> _HOW TO COMPLETE THIS TASK_: Lift out all lines below that contain "Broker".

> _MATERIALS PROVIDED_:

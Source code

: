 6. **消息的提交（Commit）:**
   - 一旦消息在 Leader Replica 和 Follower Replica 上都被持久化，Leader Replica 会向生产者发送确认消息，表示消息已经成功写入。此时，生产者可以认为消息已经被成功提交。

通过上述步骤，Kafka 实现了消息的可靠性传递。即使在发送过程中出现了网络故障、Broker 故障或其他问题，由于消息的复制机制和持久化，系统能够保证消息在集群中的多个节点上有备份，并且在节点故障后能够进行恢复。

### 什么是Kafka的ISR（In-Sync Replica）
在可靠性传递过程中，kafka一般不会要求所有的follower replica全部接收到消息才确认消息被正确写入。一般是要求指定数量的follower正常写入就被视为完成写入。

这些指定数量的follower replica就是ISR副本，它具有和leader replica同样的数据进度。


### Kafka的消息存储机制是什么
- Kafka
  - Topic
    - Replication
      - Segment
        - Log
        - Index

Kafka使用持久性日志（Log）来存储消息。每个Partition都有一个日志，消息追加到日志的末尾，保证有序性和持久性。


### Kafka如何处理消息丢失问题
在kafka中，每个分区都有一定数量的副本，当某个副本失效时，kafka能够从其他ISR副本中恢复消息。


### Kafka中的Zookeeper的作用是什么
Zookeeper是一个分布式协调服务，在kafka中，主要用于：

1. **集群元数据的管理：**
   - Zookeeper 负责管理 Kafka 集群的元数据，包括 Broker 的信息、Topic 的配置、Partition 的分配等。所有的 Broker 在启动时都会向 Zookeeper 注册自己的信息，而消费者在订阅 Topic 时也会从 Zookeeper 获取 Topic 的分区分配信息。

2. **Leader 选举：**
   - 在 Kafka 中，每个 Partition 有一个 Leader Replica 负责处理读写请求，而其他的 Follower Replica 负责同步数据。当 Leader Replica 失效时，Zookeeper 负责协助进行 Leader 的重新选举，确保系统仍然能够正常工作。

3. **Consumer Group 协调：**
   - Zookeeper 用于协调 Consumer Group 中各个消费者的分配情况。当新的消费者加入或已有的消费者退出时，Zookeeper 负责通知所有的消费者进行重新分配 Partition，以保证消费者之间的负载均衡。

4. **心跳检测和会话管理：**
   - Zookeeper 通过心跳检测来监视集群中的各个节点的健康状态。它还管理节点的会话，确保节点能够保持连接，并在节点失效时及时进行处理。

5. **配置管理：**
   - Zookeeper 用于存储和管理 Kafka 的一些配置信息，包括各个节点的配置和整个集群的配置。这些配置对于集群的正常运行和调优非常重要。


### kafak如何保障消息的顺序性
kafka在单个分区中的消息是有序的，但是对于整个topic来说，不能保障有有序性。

> _WRITTEN ANSWER_:
通过上述步骤，Kafka 实现了消息的可靠性传递。即使在发送过程中出现了网络故障、Broker 故障或其他问题，由于消息的复制机制和持久化，系统能够保证消息在集群中的多个节点上有备份，并且在节点故障后能够进行恢复。
   - Zookeeper 负责管理 Kafka 集群的元数据，包括 Broker 的信息、Topic 的配置、Partition 的分配等。所有的 Broker 在启动时都会向 Zookeeper 注册自己的信息，而消费者在订阅 Topic 时也会从 Zookeeper 获取 Topic 的分区分配信息。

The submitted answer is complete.